» **Data section**:
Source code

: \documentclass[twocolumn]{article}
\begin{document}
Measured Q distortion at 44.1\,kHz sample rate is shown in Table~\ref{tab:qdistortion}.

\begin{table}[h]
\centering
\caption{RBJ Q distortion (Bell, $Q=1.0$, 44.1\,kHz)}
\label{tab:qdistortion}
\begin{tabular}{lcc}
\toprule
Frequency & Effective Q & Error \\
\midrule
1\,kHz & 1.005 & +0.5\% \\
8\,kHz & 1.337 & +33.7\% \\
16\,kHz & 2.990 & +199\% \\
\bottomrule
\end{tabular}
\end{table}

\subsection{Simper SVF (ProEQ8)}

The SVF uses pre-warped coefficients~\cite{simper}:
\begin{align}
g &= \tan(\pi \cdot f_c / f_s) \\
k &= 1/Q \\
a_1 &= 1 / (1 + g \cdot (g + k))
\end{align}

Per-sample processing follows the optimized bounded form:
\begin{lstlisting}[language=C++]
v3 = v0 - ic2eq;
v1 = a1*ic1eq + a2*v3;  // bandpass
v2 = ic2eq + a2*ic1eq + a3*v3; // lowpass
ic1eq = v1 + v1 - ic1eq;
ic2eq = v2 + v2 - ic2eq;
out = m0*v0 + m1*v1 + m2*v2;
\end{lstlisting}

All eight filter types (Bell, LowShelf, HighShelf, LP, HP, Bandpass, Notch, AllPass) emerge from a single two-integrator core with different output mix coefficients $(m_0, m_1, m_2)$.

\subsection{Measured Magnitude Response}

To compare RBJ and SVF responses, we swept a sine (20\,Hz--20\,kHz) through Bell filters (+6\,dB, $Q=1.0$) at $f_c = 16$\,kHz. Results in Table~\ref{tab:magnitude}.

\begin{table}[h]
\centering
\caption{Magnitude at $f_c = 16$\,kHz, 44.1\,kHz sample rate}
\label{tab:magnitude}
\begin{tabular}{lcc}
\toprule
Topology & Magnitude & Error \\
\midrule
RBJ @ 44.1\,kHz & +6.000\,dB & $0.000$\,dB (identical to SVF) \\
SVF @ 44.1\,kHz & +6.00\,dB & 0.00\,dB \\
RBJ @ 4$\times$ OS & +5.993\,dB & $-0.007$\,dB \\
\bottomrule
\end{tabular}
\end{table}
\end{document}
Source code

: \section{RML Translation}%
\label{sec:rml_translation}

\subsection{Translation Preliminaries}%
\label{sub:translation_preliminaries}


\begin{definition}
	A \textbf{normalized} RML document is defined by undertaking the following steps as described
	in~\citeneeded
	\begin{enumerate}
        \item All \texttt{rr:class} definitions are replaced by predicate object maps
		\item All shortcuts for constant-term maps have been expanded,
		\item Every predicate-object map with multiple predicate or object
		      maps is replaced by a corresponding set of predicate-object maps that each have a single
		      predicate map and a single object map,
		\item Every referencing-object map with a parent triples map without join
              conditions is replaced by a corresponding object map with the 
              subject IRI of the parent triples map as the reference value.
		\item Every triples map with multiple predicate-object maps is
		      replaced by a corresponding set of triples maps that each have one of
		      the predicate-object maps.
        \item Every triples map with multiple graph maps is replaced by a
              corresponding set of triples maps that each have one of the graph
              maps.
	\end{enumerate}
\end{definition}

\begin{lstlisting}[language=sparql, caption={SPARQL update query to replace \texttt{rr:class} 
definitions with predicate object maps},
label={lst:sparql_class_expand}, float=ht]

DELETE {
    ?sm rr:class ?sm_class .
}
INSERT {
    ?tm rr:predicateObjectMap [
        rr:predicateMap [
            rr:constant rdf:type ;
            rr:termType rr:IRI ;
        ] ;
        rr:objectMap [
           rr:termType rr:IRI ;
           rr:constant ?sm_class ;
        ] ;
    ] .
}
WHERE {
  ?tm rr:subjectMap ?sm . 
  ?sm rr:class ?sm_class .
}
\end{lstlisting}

» **Work request**:
Taking the records above, retype every line from the one with "ic1eq = v1 + v1 - ic1eq;" down to the one with "All eight filter", exactly and with nothing else.

» **Response below**:
ic1eq = v1 + v1 - ic1eq;
ic2eq = v2 + v2 - ic2eq;
out = m0*v0 + m1*v1 + m2*v2;
\end{lstlisting}

All eight filter types (Bell, LowShelf, HighShelf, LP, HP, Bandpass, Notch, AllPass) emerge from a single two-integrator core with different output mix coefficients $(m_0, m_1, m_2)$.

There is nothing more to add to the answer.